Key concepts

Glossary of key concepts


ACID stands for Atomicity, Consistency, Isolation, and Durability. These are a set of properties that guarantee that database transactions are processed reliably.

  • Atomicity: All the work in a transaction is treated as a single atomic unit - either all of it is performed or none of it is.
  • Consistency: A completed transaction leaves the database in a consistent internal state. This can either be all the operations in the transactions succeeding or none of them succeeding.
  • Isolation: This property determines how and when changes made by one transaction become visible to the other. For example, a serializable isolation level guarantees that two concurrent transactions appear as if one executed after the other (that is, as if they occur in a completely isolated fashion).
  • Durability: The results of the transaction are permanently stored in the system. The modifications must persist even in the instance of power loss or system failures.
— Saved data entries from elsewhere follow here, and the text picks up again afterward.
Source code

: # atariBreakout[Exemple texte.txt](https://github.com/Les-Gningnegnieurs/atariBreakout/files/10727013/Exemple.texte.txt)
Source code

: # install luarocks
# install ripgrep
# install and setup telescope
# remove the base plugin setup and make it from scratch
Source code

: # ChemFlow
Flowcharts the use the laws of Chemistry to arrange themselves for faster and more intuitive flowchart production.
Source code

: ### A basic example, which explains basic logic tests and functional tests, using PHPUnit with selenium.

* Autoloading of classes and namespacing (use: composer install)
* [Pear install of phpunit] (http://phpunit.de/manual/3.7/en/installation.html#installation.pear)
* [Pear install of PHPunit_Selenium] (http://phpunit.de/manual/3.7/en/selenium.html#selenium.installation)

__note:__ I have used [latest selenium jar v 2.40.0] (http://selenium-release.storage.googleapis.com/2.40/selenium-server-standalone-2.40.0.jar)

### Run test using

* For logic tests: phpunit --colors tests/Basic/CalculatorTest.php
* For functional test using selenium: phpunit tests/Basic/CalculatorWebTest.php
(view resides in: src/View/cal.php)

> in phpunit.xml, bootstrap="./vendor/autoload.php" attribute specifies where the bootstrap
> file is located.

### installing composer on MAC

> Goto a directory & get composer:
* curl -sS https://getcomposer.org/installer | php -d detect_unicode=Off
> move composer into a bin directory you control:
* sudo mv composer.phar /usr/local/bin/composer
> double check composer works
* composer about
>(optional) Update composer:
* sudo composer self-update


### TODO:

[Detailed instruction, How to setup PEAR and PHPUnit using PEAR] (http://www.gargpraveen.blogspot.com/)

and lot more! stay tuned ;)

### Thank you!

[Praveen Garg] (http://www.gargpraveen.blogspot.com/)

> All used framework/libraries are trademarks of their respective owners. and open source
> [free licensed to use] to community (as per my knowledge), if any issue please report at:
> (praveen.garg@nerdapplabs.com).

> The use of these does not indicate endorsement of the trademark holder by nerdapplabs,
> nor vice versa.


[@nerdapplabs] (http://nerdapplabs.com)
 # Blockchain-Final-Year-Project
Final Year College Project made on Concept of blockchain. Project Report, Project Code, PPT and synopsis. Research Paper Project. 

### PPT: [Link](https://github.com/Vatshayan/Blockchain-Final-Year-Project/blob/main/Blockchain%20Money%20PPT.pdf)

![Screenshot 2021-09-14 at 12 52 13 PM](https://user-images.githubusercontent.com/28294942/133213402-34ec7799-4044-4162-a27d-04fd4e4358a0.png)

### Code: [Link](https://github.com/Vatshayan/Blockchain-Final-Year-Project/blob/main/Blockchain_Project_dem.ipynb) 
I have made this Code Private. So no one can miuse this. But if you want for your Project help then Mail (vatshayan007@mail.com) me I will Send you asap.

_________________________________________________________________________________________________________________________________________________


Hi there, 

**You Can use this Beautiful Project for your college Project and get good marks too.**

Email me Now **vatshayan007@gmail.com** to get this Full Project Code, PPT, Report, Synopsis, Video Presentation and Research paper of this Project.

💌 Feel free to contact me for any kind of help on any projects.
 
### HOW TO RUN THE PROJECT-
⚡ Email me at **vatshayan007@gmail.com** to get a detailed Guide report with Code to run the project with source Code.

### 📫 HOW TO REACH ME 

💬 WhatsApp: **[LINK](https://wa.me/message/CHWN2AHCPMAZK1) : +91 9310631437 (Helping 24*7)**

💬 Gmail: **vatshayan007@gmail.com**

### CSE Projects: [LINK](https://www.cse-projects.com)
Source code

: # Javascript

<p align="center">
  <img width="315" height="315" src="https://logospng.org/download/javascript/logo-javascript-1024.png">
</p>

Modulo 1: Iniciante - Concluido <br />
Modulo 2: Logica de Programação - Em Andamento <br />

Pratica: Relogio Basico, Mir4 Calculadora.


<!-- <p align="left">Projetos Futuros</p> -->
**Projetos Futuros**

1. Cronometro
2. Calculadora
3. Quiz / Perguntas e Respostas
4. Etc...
YugabyteDB provides ACID guarantees for all transactions.

CDC - Change data capture

CDC is a software design pattern used in database systems to capture and propagate data changes from one database to another in real-time or near real-time. YugabyteDB supports transactional CDC guaranteeing changes across tables are captured together. This enables use cases like real-time analytics, data warehousing, operational data replication, and event-driven architectures.
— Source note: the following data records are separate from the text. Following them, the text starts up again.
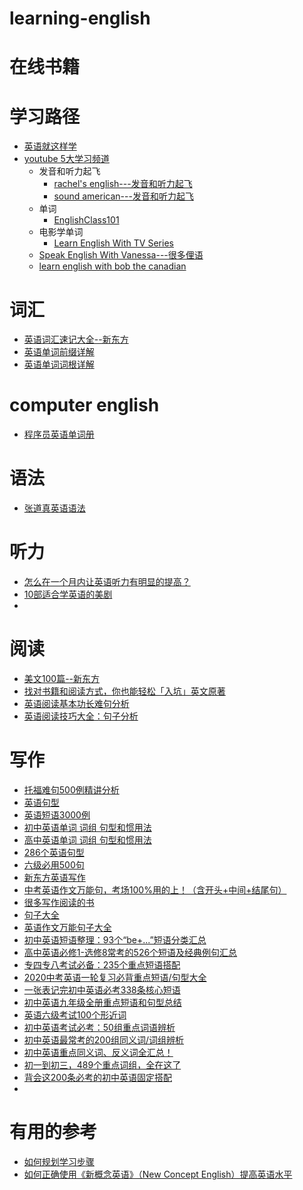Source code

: # learning-english


# 在线书籍

# 学习路径
* [英语就这样学](https://weread.qq.com/web/reader/b2932e507197bd0eb29f59a)
* [youtube 5大学习频道](https://www.youtube.com/watch?v=KRPaYW5KEO8)
  * 发音和听力起飞 
    * [rachel's english---发音和听力起飞](https://www.youtube.com/@rachelsenglish)
    * [sound american---发音和听力起飞](https://www.youtube.com/@SoundsAmerican)
  * 单词
    * [EnglishClass101](https://www.youtube.com/@EnglishClass101)
  * 电影学单词
    * [Learn English With TV Series](https://www.youtube.com/@LearnEnglishWithTVSeries)
  * [Speak English With Vanessa---很多俚语](https://www.youtube.com/@SpeakEnglishWithVanessa)
  * [learn english with bob the canadian](https://www.youtube.com/@LearnEnglishwithBobtheCanadian)


# 词汇
* [英语词汇速记大全--新东方](https://weread.qq.com/web/reader/55232430715bb6ec5529f2d)
* [英语单词前缀详解](https://weread.qq.com/web/reader/ce232210715ea90ace20348)
* [英语单词词根详解](https://weread.qq.com/web/reader/8b932e407159fa658b9a668kc81322c012c81e728d9d180)

# computer english
* [程序员英语单词册](https://www.kancloud.cn/haixu926611/study-english/112096)


# 语法
* [张道真英语语法](https://weread.qq.com/web/reader/c4132da071a12fabc411070)

# 听力

* [怎么在一个月内让英语听力有明显的提高？](https://www.zhihu.com/question/24706380/answer/387403508?utm_source=wechat_session&utm_medium=social&utm_oi=1119162453489045504)
* [10部适合学英语的美剧 ](https://www.sohu.com/a/238355321_695006)
* 
# 阅读
* [美文100篇--新东方](https://weread.qq.com/web/reader/3c432a60715aae6b3c4cdea)
* [找对书籍和阅读方式，你也能轻松「入坑」英文原著](https://sspai.com/post/58325)
* [英语阅读基本功长难句分析](https://weread.qq.com/web/reader/a2a328107192ce6fa2a414c)
* [英语阅读技巧大全：句子分析](https://weread.qq.com/web/reader/1603200071defc20160f3e8kc81322c012c81e728d9d180)

# 写作
* [托福难句500例精讲分析](https://weread.qq.com/web/reader/fc332cc0715ce95ffc33bfbkc81322c012c81e728d9d180)
* [英语句型](https://weread.qq.com/web/reader/c7432b6071593456c740800)
* [英语短语3000例](https://weread.qq.com/web/reader/69032a5072181e8d6906b0fkc81322c012c81e728d9d180)
* [初中英语单词 词组 句型和惯用法](https://weread.qq.com/web/reader/38732d60721821e73874132)
* [高中英语单词 词组 句型和惯用法](https://weread.qq.com/web/reader/0eb325b0721821e50eb0ead)
* [286个英语句型](https://weread.qq.com/web/reader/e4532cb05e19e8e4524a00a)
* [六级必用500句](https://weread.qq.com/web/reader/800323e07158c8e0800fd55ka87322c014a87ff679a21ea)
* [新东方英语写作](http://yingyu.xdf.cn/xz/)
* [中考英语作文万能句，考场100%用的上！（含开头+中间+结尾句）](http://yingyu.xdf.cn/201806/10792720_3.html)
* [很多写作阅读的书](https://www.tianfateng.cn/)
* [句子大全](http://www.1juzi.com/new/45638.html)
* [英语作文万能句子大全](http://xiaoxue.xdf.cn/201412/10175458.html)
* [初中英语短语整理：93个“be+...”短语分类汇总](http://yingyu.xdf.cn/202004/11053189_2.html)
* [高中英语必修1-选修8常考的526个短语及经典例句汇总](http://yingyu.xdf.cn/202003/11047109.html)
* [专四专八考试必备：235个重点短语搭配](http://yingyu.xdf.cn/202003/11044775.html)
* [2020中考英语一轮复习必背重点短语/句型大全](http://yingyu.xdf.cn/202002/11032614.html)
* [一张表记完初中英语必考338条核心短语](http://yingyu.xdf.cn/202002/11032838.html)
* [初中英语九年级全册重点短语和句型总结](http://yingyu.xdf.cn/202003/11039460.html)
* [英语六级考试100个形近词](http://yingyu.xdf.cn/201912/11002738.html)
* [初中英语考试必考：50组重点词语辨析](http://yingyu.xdf.cn/201910/10985549.html)
* [初中英语最常考的200组同义词/词组辨析](http://yingyu.xdf.cn/201909/10981829.html)
* [初中英语重点同义词、反义词全汇总！](http://yingyu.xdf.cn/201909/10982627_3.html)
* [初一到初三，489个重点词组，全在这了](http://yingyu.xdf.cn/201905/10910211.html)
* [背会这200条必考的初中英语固定搭配](http://yingyu.xdf.cn/201905/10907453_10.html)
* 
# 有用的参考

 * [如何规划学习步骤](https://blog.csdn.net/weixin_44135121/article/details/93226590)
 * [如何正确使用《新概念英语》（New Concept English）提高英语水平](https://www.zhihu.com/question/20977466/answer/614335814?utm_source=wechat_session&utm_medium=social&utm_oi=991812777480134656)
A cluster is a group of nodes on which YugabyteDB is deployed. The table data is distributed across the various nodes in the cluster. Typically used as Primary cluster and Read replica cluster.

Sometimes the term cluster is used interchangeably with the term universe. However, the two are not always equivalent, as described in Universe.


DocDB is the underlying document storage engine of YugabyteDB and is built on top of a highly customized and optimized verison of RocksDB.

Fault domain

A fault domain is a potential point of failure. Examples of fault domains would be nodes, racks, zones, or entire regions.

Follower reads

Normally, only the tablet leader can process user-facing write and read requests. Follower reads allow you to lower read latencies by serving reads from the tablet followers. This is similar to reading from a cache, which can provide more read IOPS with low latency. The data might be slightly stale, but is timeline-consistent, meaning no out of order data is possible.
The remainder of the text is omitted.